Assignment
Output the entries in full and verbatim, pictures omitted.

Supplied data
+---+

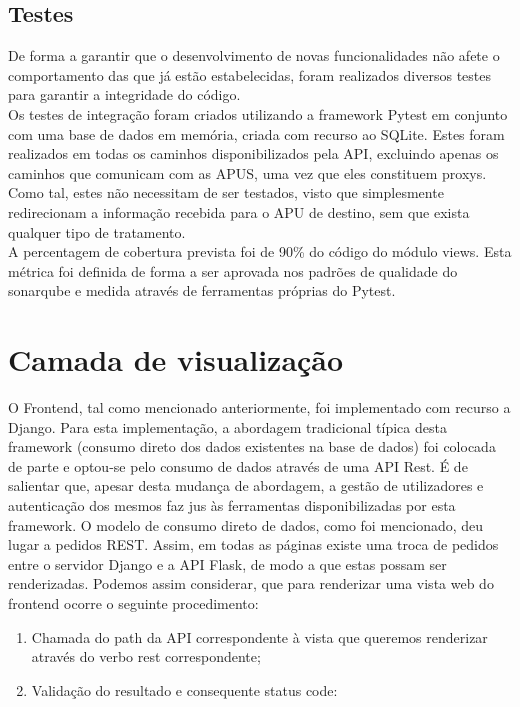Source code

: \subsection{Testes}
De forma a garantir que o desenvolvimento de novas funcionalidades não afete o comportamento das que já estão estabelecidas, foram realizados diversos testes para garantir a integridade do código.\newline\\
Os testes de integração foram criados utilizando a framework Pytest em conjunto com uma base de dados em memória, criada com recurso ao SQLite. Estes foram realizados em todas os caminhos disponibilizados pela API, excluindo apenas os caminhos que comunicam com as APUS, uma vez que eles constituem proxys. Como tal, estes não necessitam de ser testados, visto que simplesmente redirecionam a informação recebida para o APU de destino, sem que exista qualquer tipo de tratamento.\newline\\
A percentagem de cobertura prevista foi de 90\% do código do módulo views. Esta métrica foi definida de forma a ser aprovada nos padrões de qualidade do sonarqube \cite{sonar} e medida através de ferramentas próprias do Pytest.

\section{Camada de visualização}
O Frontend, tal como mencionado anteriormente, foi implementado com recurso a Django. Para esta implementação, a abordagem tradicional típica desta framework (consumo direto dos dados existentes na base de dados) foi colocada de parte e optou-se pelo consumo de dados através de uma API Rest. É de salientar que, apesar desta mudança de abordagem, a gestão de utilizadores e autenticação dos mesmos faz jus às ferramentas disponibilizadas por esta framework.\newline
O modelo de consumo direto de dados, como foi mencionado, deu lugar a pedidos REST. Assim, em todas as páginas existe uma troca de pedidos entre o servidor Django e a API Flask, de modo a que estas possam ser renderizadas. Podemos assim considerar, que para renderizar uma vista web do frontend ocorre o seguinte procedimento:
\begin{enumerate}[noitemsep]
    \item Chamada do path da API correspondente à vista que queremos renderizar através do verbo rest correspondente;
    \item Validação do resultado e consequente status code:
\end{enumerate}

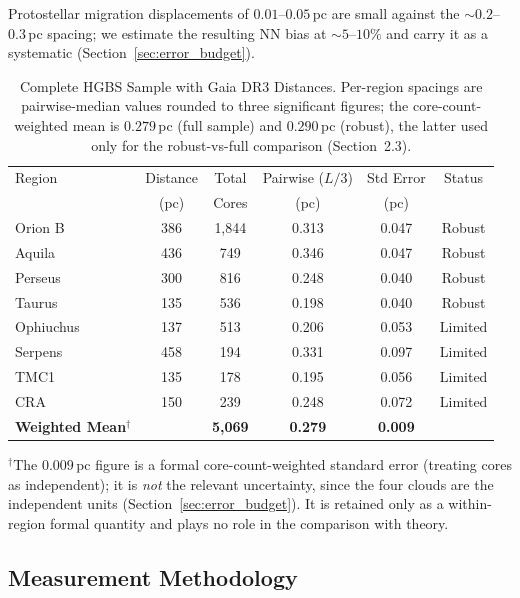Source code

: \documentclass[usenatbib,twoside,twocolumn]{mnras}
\begin{document}
Protostellar migration displacements of $0.01$--$0.05$\,pc \citep{Kirk2016, Mattern2018} are small against the $\sim0.2$--$0.3$\,pc spacing; we estimate the resulting NN bias at $\sim5$--$10\%$ and carry it as a systematic (Section~\ref{sec:error_budget}).

\begin{table}
\caption{Complete HGBS Sample with Gaia DR3 Distances. Per-region spacings are pairwise-median values rounded to three significant figures; the core-count-weighted mean is $0.279$\,pc (full sample) and $0.290$\,pc (robust), the latter used only for the robust-vs-full comparison (Section~2.3).}
\label{tab:sample}
\begin{tabular}{lccccc}
\toprule
Region & Distance & Total & Pairwise ($L/3$) & Std Error & Status \\
       & (pc)   & Cores & (pc)   & (pc)      &  \\
\midrule
Orion B  & 386 & 1,844 & 0.313 & 0.047 & Robust \\
Aquila   & 436 & 749   & 0.346 & 0.047 & Robust \\
Perseus  & 300 & 816   & 0.248 & 0.040 & Robust \\
Taurus   & 135 & 536   & 0.198 & 0.040 & Robust \\
Ophiuchus& 137 & 513   & 0.206 & 0.053 & Limited \\
Serpens  & 458 & 194   & 0.331 & 0.097 & Limited \\
TMC1     & 135 & 178   & 0.195 & 0.056 & Limited \\
CRA      & 150 & 239   & 0.248 & 0.072 & Limited \\
\midrule
\textbf{Weighted Mean}$^\dagger$ &  & \textbf{5,069} & \textbf{0.279} & \textbf{0.009} &  \\
\bottomrule
\end{tabular}
\par\vspace{2pt}
\footnotesize $^\dagger$The $0.009$\,pc figure is a formal core-count-weighted standard error (treating cores as independent); it is \emph{not} the relevant uncertainty, since the four clouds are the independent units (Section~\ref{sec:error_budget}). It is retained only as a within-region formal quantity and plays no role in the comparison with theory.
\end{table}

\subsection{Measurement Methodology}
\label{sec:methodology}
\end{document}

+---+

Answer box
Source code

: \subsection{Testes}
De forma a garantir que o desenvolvimento de novas funcionalidades não afete o comportamento das que já estão estabelecidas, foram realizados diversos testes para garantir a integridade do código.\newline\\
Os testes de integração foram criados utilizando a framework Pytest em conjunto com uma base de dados em memória, criada com recurso ao SQLite. Estes foram realizados em todas os caminhos disponibilizados pela API, excluindo apenas os caminhos que comunicam com as APUS, uma vez que eles constituem proxys. Como tal, estes não necessitam de ser testados, visto que simplesmente redirecionam a informação recebida para o APU de destino, sem que exista qualquer tipo de tratamento.\newline\\
A percentagem de cobertura prevista foi de 90\% do código do módulo views. Esta métrica foi definida de forma a ser aprovada nos padrões de qualidade do sonarqube \cite{sonar} e medida através de ferramentas próprias do Pytest.

\section{Camada de visualização}
O Frontend, tal como mencionado anteriormente, foi implementado com recurso a Django. Para esta implementação, a abordagem tradicional típica desta framework (consumo direto dos dados existentes na base de dados) foi colocada de parte e optou-se pelo consumo de dados através de uma API Rest. É de salientar que, apesar desta mudança de abordagem, a gestão de utilizadores e autenticação dos mesmos faz jus às ferramentas disponibilizadas por esta framework.\newline
O modelo de consumo direto de dados, como foi mencionado, deu lugar a pedidos REST. Assim, em todas as páginas existe uma troca de pedidos entre o servidor Django e a API Flask, de modo a que estas possam ser renderizadas. Podemos assim considerar, que para renderizar uma vista web do frontend ocorre o seguinte procedimento:
\begin{enumerate}[noitemsep]
    \item Chamada do path da API correspondente à vista que queremos renderizar através do verbo rest correspondente;
    \item Validação do resultado e consequente status code:
\end{enumerate}

Source code

: \documentclass[usenatbib,twoside,twocolumn]{mnras}
\begin{document}
Protostellar migration displacements of $0.01$--$0.05$\,pc \citep{Kirk2016, Mattern2018} are small against the $\sim0.2$--$0.3$\,pc spacing; we estimate the resulting NN bias at $\sim5$--$10\%$ and carry it as a systematic (Section~\ref{sec:error_budget}).

\begin{table}
\caption{Complete HGBS Sample with Gaia DR3 Distances. Per-region spacings are pairwise-median values rounded to three significant figures; the core-count-weighted mean is $0.279$\,pc (full sample) and $0.290$\,pc (robust), the latter used only for the robust-vs-full comparison (Section~2.3).}
\label{tab:sample}
\begin{tabular}{lccccc}
\toprule
Region & Distance & Total & Pairwise ($L/3$) & Std Error & Status \\
       & (pc)   & Cores & (pc)   & (pc)      &  \\
\midrule
Orion B  & 386 & 1,844 & 0.313 & 0.047 & Robust \\
Aquila   & 436 & 749   & 0.346 & 0.047 & Robust \\
Perseus  & 300 & 816   & 0.248 & 0.040 & Robust \\
Taurus   & 135 & 536   & 0.198 & 0.040 & Robust \\
Ophiuchus& 137 & 513   & 0.206 & 0.053 & Limited \\
Serpens  & 458 & 194   & 0.331 & 0.097 & Limited \\
TMC1     & 135 & 178   & 0.195 & 0.056 & Limited \\
CRA      & 150 & 239   & 0.248 & 0.072 & Limited \\
\midrule
\textbf{Weighted Mean}$^\dagger$ &  & \textbf{5,069} & \textbf{0.279} & \textbf{0.009} &  \\
\bottomrule
\end{tabular}
\par\vspace{2pt}
\footnotesize $^\dagger$The $0.009$\,pc figure is a formal core-count-weighted standard error (treating cores as independent); it is \emph{not} the relevant uncertainty, since the four clouds are the independent units (Section~\ref{sec:error_budget}). It is retained only as a within-region formal quantity and plays no role in the comparison with theory.
\end{table}

\subsection{Measurement Methodology}
\label{sec:methodology}
\end{document}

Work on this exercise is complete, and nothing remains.